Givner & Kaye | Bruce Givner
That is too general of a question. If the company owes payroll taxes for employees, then you may have personal liability as an officer/manager. If the corporation owes back corporate taxes, it is unlikely that you would have personal liability. However, the answer may depend upon the state in which you live. Therefore, the best approach is to hire a professional in the state in which you reside.
Answer Applies to: California
Steven J. Fromm | Steven J. Fromm & Associates, P.C.

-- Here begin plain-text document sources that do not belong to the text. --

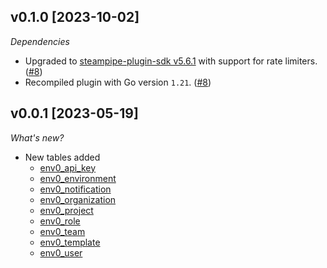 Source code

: ## v0.1.0 [2023-10-02]

_Dependencies_

- Upgraded to [steampipe-plugin-sdk v5.6.1](https://github.com/turbot/steampipe-plugin-sdk/blob/main/CHANGELOG.md#v561-2023-09-29) with support for rate limiters. ([#8](https://github.com/turbot/steampipe-plugin-env0/pull/8))
- Recompiled plugin with Go version `1.21`. ([#8](https://github.com/turbot/steampipe-plugin-env0/pull/8))

## v0.0.1 [2023-05-19]

_What's new?_

- New tables added
  - [env0_api_key](https://hub.steampipe.io/plugins/turbot/env0/tables/env0_api_key)
  - [env0_environment](https://hub.steampipe.io/plugins/turbot/env0/tables/env0_environment)
  - [env0_notification](https://hub.steampipe.io/plugins/turbot/env0/tables/env0_notification)
  - [env0_organization](https://hub.steampipe.io/plugins/turbot/env0/tables/env0_organization)
  - [env0_project](https://hub.steampipe.io/plugins/turbot/env0/tables/env0_project)
  - [env0_role](https://hub.steampipe.io/plugins/turbot/env0/tables/env0_role)
  - [env0_team](https://hub.steampipe.io/plugins/turbot/env0/tables/env0_team)
  - [env0_template](https://hub.steampipe.io/plugins/turbot/env0/tables/env0_template)
  - [env0_user](https://hub.steampipe.io/plugins/turbot/env0/tables/env0_user)
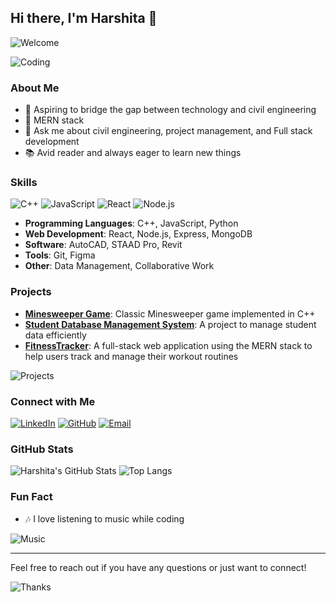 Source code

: 
## Hi there, I'm Harshita 👋

![Welcome](https://img.shields.io/badge/Welcome-Hello-brightgreen) 

![Coding](https://user-images.githubusercontent.com/74038190/216021303-a19aa310-7350-4730-b66f-d0ef19b66561.gif)

### About Me

- 💼 Aspiring to bridge the gap between technology and civil engineering 
- 🌱 MERN stack
- 💬 Ask me about civil engineering, project management, and Full stack development
- 📚 Avid reader and always eager to learn new things


### Skills

![C++](https://img.shields.io/badge/C++-blue.svg?style=for-the-badge&logo=cplusplus&logoColor=white) ![JavaScript](https://img.shields.io/badge/JavaScript-yellow.svg?style=for-the-badge&logo=javascript&logoColor=white) ![React](https://img.shields.io/badge/React-blue.svg?style=for-the-badge&logo=react&logoColor=white) ![Node.js](https://img.shields.io/badge/Node.js-green.svg?style=for-the-badge&logo=node.js&logoColor=white)

- **Programming Languages**: C++, JavaScript, Python
- **Web Development**: React, Node.js, Express, MongoDB
- **Software**: AutoCAD, STAAD Pro, Revit
- **Tools**: Git, Figma
- **Other**: Data Management, Collaborative Work

### Projects

- **[Minesweeper Game](https://github.com/hrshita-kshyp/minesweeper-game)**: Classic Minesweeper game implemented in C++
- **[Student Database Management System](https://github.com/hrshita-kshyp/Student-Database-management.git)**: A project to manage student data efficiently
- **[FitnessTracker](https://github.com/hrshita-kshyp/fitnesstracker)**: A full-stack web application using the MERN stack to help users track and manage their workout routines

![Projects](https://user-images.githubusercontent.com/74038190/216021300-5b8fbd44-2432-4c24-8af3-bcfb0bda8e3a.gif)

### Connect with Me

[![LinkedIn](https://img.shields.io/badge/LinkedIn-blue.svg?style=for-the-badge&logo=linkedin)](https://linkedin.com/in/harshita-kshyp) [![GitHub](https://img.shields.io/badge/GitHub-black.svg?style=for-the-badge&logo=github)](https://github.com/hrshita-kshyp) [![Email](https://img.shields.io/badge/Email-red.svg?style=for-the-badge&logo=gmail&logoColor=white)](mailto:hrsa.kshyp@gmail.com)

### GitHub Stats

![Harshita's GitHub Stats](https://github-readme-stats.vercel.app/api?username=hrshita-kshyp&show_icons=true&theme=radical) ![Top Langs](https://github-readme-stats.vercel.app/api/top-langs/?username=hrshita-kshyp&layout=compact&theme=radical)

### Fun Fact
- 🎶 I love listening to music while coding

![Music](https://media.tenor.com/15YUsMWt4FEAAAAj/music.gif)



---

Feel free to reach out if you have any questions or just want to connect!

![Thanks](https://img.shields.io/badge/Thanks%20for%20visiting!-lightgrey?style=for-the-badge)
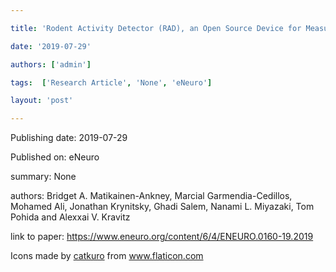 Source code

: ---
title: 'Rodent Activity Detector (RAD), an Open Source Device for Measuring Activity in Rodent Home Cages'
date: '2019-07-29'
authors: ['admin']
tags:  ['Research Article', 'None', 'eNeuro']
layout: 'post'
---
Publishing date: 2019-07-29

Published on: eNeuro

summary: None

authors: Bridget A. Matikainen-Ankney, Marcial Garmendia-Cedillos, Mohamed Ali, Jonathan Krynitsky, Ghadi Salem, Nanami L. Miyazaki, Tom Pohida and Alexxai V. Kravitz

link to paper: https://www.eneuro.org/content/6/4/ENEURO.0160-19.2019

Icons made by <a href="https://www.flaticon.com/free-icon/bookshelves_3576884" title="catkuro">catkuro</a> from <a href="https://www.flaticon.com/" title="Flaticon"> www.flaticon.com</a> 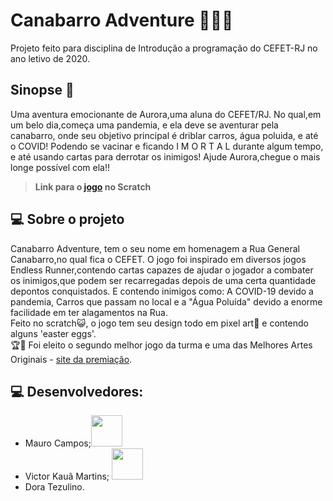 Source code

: # Canabarro Adventure 🏃🏿‍♀️
Projeto feito para disciplina de Introdução a programação do CEFET-RJ no ano letivo de 2020. 

## Sinopse 📖

Uma aventura emocionante de Aurora,uma aluna do CEFET/RJ. No qual,em um belo dia,começa uma pandemia, e ela deve se aventurar pela canabarro, onde seu objetivo principal é driblar carros, água poluida, e até o COVID! Podendo se vacinar e ficando I M O R T A L durante algum tempo, e até usando cartas para derrotar os inimigos! Ajude Aurora,chegue o mais longe possível com ela!!

>  **Link para o [jogo](https://scratch.mit.edu/projects/537504336/) no Scratch**

## 💻 Sobre o projeto
  
Canabarro Adventure, tem o seu nome em homenagem a Rua General Canabarro,no qual fica o CEFET. O jogo foi inspirado em diversos jogos Endless Runner,contendo cartas capazes de ajudar o jogador a combater os inimigos,que podem ser recarregadas depois de uma certa quantidade depontos conquistados. E contendo inimigos como: A COVID-19 devido a pandemia, Carros que passam no local e a "Água Poluída" devido a enorme facilidade em ter alagamentos na Rua.<br>
Feito no scratch😺, o jogo tem seu design todo em pixel art👾 e contendo alguns 'easter eggs'. <br>
🏆🥈 Foi eleito o segundo melhor jogo da turma e uma das Melhores Artes Originais - [site da premiação](https://eic.cefet-rj.br/~jsantos/classes/introducao-a-programacao-2020/?lang=pb).

## 💻 Desenvolvedores:
- Mauro Campos;<a href="https://github.com/zughy09"><img  src="https://img.shields.io/badge/github-%23100000.svg?&style=for-the-badge&logo=github&logoColor=white&link=mailto:https://github.com/zughy09" width="50"></a>
- Victor Kauã Martins; <a href="https://github.com/victor-kaua"><img  src="https://img.shields.io/badge/github-%23100000.svg?&style=for-the-badge&logo=github&logoColor=white&link=mailto:https://github.com/victor-kaua" width="50"></a>
- Dora Tezulino.
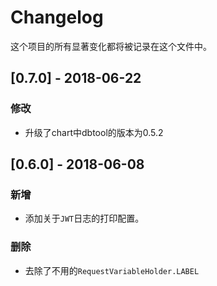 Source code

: # Changelog

这个项目的所有显著变化都将被记录在这个文件中。

## [0.7.0] - 2018-06-22

### 修改

- 升级了chart中dbtool的版本为0.5.2

## [0.6.0] - 2018-06-08

### 新增

- 添加关于`JWT`日志的打印配置。

### 删除
- 去除了不用的`RequestVariableHolder.LABEL`
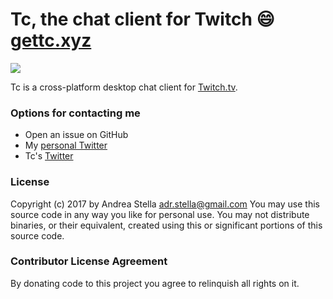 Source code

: # Tc, the chat client for Twitch :smile: [gettc.xyz](http://gettc.xyz)

![](./src/assets/icon256.png)

Tc is a cross-platform desktop chat client for [Twitch.tv](http://www.twitch.tv/).

### Options for contacting me
- Open an issue on GitHub
- My [personal Twitter](https://twitter.com/k3nt0456)
- Tc's [Twitter](https://twitter.com/tctwitch)

### License
Copyright (c) 2017 by Andrea Stella adr.stella@gmail.com
You may use this source code in any way you like for personal use.
You may not distribute binaries, or their equivalent, created using this or significant portions of this source code.

### Contributor License Agreement
By donating code to this project you agree to relinquish all rights on it. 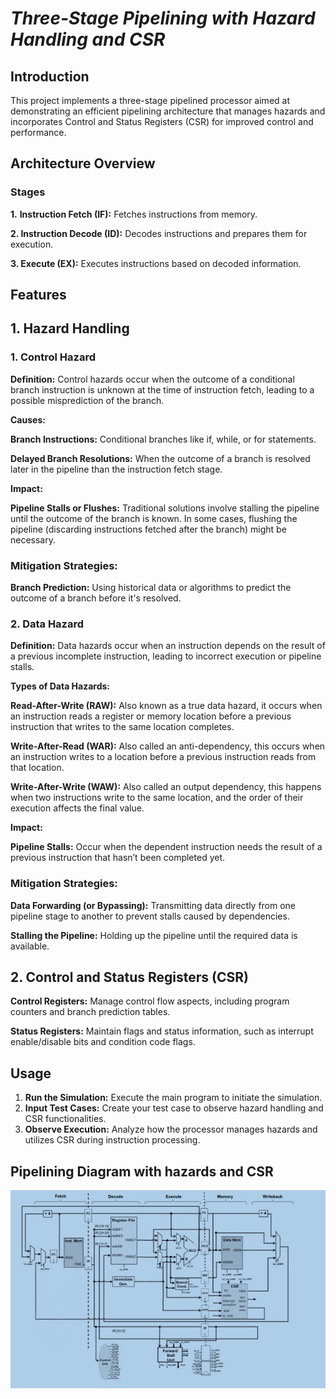 # *Three-Stage Pipelining with Hazard Handling and CSR*

## Introduction
This project implements a three-stage pipelined processor aimed at demonstrating an efficient pipelining architecture that manages hazards and incorporates Control and Status Registers (CSR) for improved control and performance.

## Architecture Overview

### Stages
**1.** **Instruction Fetch (IF):** Fetches instructions from memory.

**2. Instruction Decode (ID):** Decodes instructions and prepares them for execution.

**3. Execute (EX):** Executes instructions based on decoded information.

## Features
## 1. **Hazard Handling**

### 1. Control Hazard

**Definition:** Control hazards occur when the outcome of a conditional branch instruction is unknown at the time of instruction fetch, leading to a possible misprediction of the branch.

**Causes:**

**Branch Instructions:** Conditional branches like if, while, or for statements.

**Delayed Branch Resolutions:** When the outcome of a branch is resolved later in the pipeline than the instruction fetch stage.

**Impact:**

**Pipeline Stalls or Flushes:** Traditional solutions involve stalling the pipeline until the outcome of the branch is known. In some cases, flushing the pipeline (discarding instructions fetched after the branch) might be necessary.

### **Mitigation Strategies:**

**Branch Prediction:** Using historical data or algorithms to predict the outcome of a branch before it's resolved.


### 2. Data Hazard

**Definition:** Data hazards occur when an instruction depends on the result of a previous incomplete instruction, leading to incorrect execution or pipeline stalls.

**Types of Data Hazards:**

**Read-After-Write (RAW):** Also known as a true data hazard, it occurs when an instruction reads a register or memory location before a previous instruction that writes to the same location completes.

**Write-After-Read (WAR):** Also called an anti-dependency, this occurs when an instruction writes to a location before a previous instruction reads from that location.

**Write-After-Write (WAW):** Also called an output dependency, this happens when two instructions write to the same location, and the order of their execution affects the final value.

**Impact:**

**Pipeline Stalls:** Occur when the dependent instruction needs the result of a previous instruction that hasn’t been completed yet.

### **Mitigation Strategies:**

**Data Forwarding (or Bypassing):** Transmitting data directly from one pipeline stage to another to prevent stalls caused by dependencies.

**Stalling the Pipeline:** Holding up the pipeline until the required data is available.

## 2. **Control and Status Registers (CSR)**

**Control Registers:** Manage control flow aspects, including program counters and branch prediction tables.

**Status Registers:** Maintain flags and status information, such as interrupt enable/disable bits and condition code flags.

## Usage
1. **Run the Simulation:** Execute the main program to initiate the simulation.
2. **Input Test Cases:** Create your test case to observe hazard handling and CSR functionalities.
3. **Observe Execution:** Analyze how the processor manages hazards and utilizes CSR during instruction processing.

## Pipelining Diagram with hazards and CSR 
![Three-Stage Pipelining](images/pipeline_diagram.jpg)

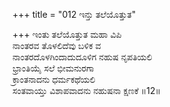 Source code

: +++
title = "012 ಇನ್ತು ತಲೆಯೊತ್ತುತ"

+++
ಇಂತು ತಲೆಯೊತ್ತುತ ಮಹಾ ವಿಪಿ  
ನಾಂತರವ ತೊಳಲಿದೆವು ಬಳಿಕ ವ  
ನಾಂತರದೊಳಗಿಂದಾದುದೂಳಿಗ ನಹುಷ ನೃಪತಿಯಲಿ   
ಭ್ರಾಂತಿಯೈ ಸಲೆ ಭೀಮನುರಗಾ  
ಕ್ರಾಂತನಾದನು ಧರ್ಮಕಥೆಯಲಿ  
ಸಂತವಾಯ್ತು ವಿಶಾಪವಾದನು ನಹುಷನಾ ಕ್ಷಣಕೆ      ॥12॥
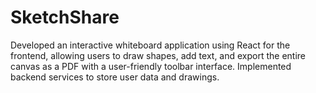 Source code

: # SketchShare
 Developed an interactive whiteboard application using React for the frontend, allowing users to draw shapes, add text, and export the entire canvas as a PDF with a user-friendly toolbar interface. Implemented backend services to store user data and drawings.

Your questions leave out a lot of critical details (for example, what tax is involved, what state is involved) so only general comments can be made. Generally, a corporation if operated with the requisite formality normally shields its shareholders from corporate debt. In many cases these debts can only be satisfied by corporate assets. However, some taxes delinquencies can result in shareholder liability. Items such as payroll taxes where the shareholder is found to be a "responsible person" can result in personal liability. Also, in many states, sales taxes not remitted by the corporation can become a shareholder liability. Finally, if a shareholder personally guarantees a corporate debt, then they would have personal liability. In your case, depending upon the state and the taxes involved, you may have personal liability for corporate debt. You should meet with a corporate or tax attorney to discuss the details of your situation to get a definitive answer to your question.